> **TASK TO COMPLETE**
Please copy each line of the data that includes the string "count".

Top of AVAILABLE DATA

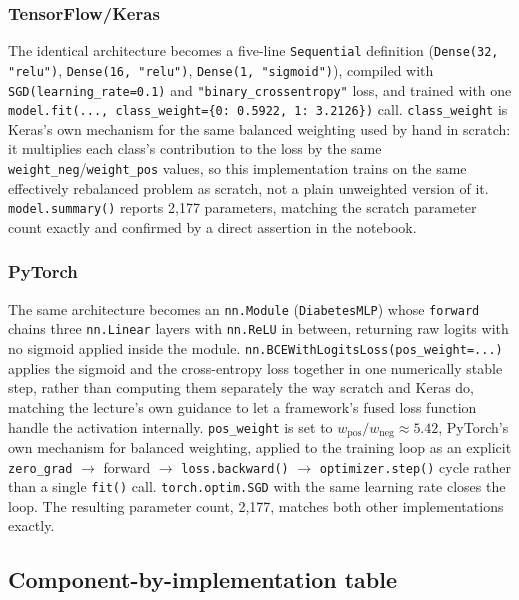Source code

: \documentclass[11pt]{article}
\newcommand{\code}[1]{\texttt{#1}}
\begin{document}
\subsubsection{TensorFlow/Keras}

The identical architecture becomes a five-line \code{Sequential} definition
(\code{Dense(32, "relu")}, \code{Dense(16, "relu")}, \code{Dense(1,
"sigmoid")}), compiled with \code{SGD(learning\_rate=0.1)} and
\code{"binary\_crossentropy"} loss, and trained with one \code{model.fit(...,
class\_weight=\{0: 0.5922, 1: 3.2126\})} call. \code{class\_weight} is Keras's
own mechanism for the same balanced weighting used by hand in scratch: it
multiplies each class's contribution to the loss by the same
\verb|weight_neg|/\verb|weight_pos| values, so this implementation trains on
the same effectively rebalanced problem as scratch, not a plain unweighted
version of it. \code{model.summary()} reports 2,177 parameters, matching the
scratch parameter count exactly and confirmed by a direct assertion in the
notebook.

\subsubsection{PyTorch}

The same architecture becomes an \code{nn.Module} (\code{DiabetesMLP}) whose
\code{forward} chains three \code{nn.Linear} layers with \code{nn.ReLU} in
between, returning raw logits with no sigmoid applied inside the module.
\code{nn.BCEWithLogitsLoss(pos\_weight=...)} applies the sigmoid and the
cross-entropy loss together in one numerically stable step, rather than
computing them separately the way scratch and Keras do, matching the
lecture's own guidance to let a framework's fused loss function handle the
activation internally. \code{pos\_weight} is set to
$w_{\text{pos}} / w_{\text{neg}} \approx 5.42$, PyTorch's own mechanism for
balanced weighting, applied to the training loop as an explicit
\code{zero\_grad} $\to$ forward $\to$ \code{loss.backward()} $\to$
\code{optimizer.step()} cycle rather than a single \code{fit()} call.
\code{torch.optim.SGD} with the same learning rate closes the loop. The
resulting parameter count, 2,177, matches both other implementations exactly.

\subsection{Component-by-implementation table}
\end{document}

Bottom of AVAILABLE DATA

> **EXERCISE SOLUTION**
scratch parameter count exactly and confirmed by a direct assertion in the
resulting parameter count, 2,177, matches both other implementations exactly.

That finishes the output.